→ The task
The response must consist of each line in the listing that has the word "name" in it.
────────────────────────────────────────
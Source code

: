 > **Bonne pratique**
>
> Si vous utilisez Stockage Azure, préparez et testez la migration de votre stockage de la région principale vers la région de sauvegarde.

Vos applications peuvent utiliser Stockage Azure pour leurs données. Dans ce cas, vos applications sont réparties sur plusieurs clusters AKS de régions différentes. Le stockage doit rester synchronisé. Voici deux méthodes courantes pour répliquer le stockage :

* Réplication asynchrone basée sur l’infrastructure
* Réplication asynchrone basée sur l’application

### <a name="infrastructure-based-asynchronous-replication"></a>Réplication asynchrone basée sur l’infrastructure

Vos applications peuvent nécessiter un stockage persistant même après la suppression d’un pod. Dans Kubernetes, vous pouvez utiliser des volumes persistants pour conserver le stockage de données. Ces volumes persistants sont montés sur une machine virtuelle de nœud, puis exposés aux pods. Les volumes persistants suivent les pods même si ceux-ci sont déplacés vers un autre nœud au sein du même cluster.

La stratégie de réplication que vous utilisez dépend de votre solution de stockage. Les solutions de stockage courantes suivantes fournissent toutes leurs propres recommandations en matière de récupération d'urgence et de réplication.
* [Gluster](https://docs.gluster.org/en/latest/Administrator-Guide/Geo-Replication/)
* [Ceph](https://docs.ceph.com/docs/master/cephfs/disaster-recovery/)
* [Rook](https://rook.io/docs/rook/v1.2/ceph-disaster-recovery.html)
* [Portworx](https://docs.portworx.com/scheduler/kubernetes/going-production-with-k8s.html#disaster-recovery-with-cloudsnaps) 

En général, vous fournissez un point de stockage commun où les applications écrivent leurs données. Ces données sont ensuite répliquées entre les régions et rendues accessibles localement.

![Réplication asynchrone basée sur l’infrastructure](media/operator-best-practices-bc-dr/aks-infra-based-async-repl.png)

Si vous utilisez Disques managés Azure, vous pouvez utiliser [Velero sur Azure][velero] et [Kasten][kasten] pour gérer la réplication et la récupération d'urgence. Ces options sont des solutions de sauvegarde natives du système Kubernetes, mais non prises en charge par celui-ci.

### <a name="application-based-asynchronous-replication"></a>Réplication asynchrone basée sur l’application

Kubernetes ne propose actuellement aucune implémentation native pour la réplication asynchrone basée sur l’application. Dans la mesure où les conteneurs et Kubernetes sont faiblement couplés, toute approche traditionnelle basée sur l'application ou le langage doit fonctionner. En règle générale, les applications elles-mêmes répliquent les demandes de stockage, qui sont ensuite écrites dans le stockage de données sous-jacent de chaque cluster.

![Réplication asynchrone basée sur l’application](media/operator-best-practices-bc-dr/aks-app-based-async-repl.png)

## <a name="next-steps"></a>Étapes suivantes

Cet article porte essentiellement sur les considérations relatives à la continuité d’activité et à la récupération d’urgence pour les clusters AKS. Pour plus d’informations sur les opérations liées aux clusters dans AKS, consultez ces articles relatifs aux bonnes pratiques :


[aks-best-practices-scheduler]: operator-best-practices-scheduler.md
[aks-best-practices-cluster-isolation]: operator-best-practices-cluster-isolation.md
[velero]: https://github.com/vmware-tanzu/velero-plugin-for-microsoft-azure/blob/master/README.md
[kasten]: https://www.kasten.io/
────────────────────────────────────────
→ Solved exercise
### <a name="infrastructure-based-asynchronous-replication"></a>Réplication asynchrone basée sur l’infrastructure
### <a name="application-based-asynchronous-replication"></a>Réplication asynchrone basée sur l’application
## <a name="next-steps"></a>Étapes suivantes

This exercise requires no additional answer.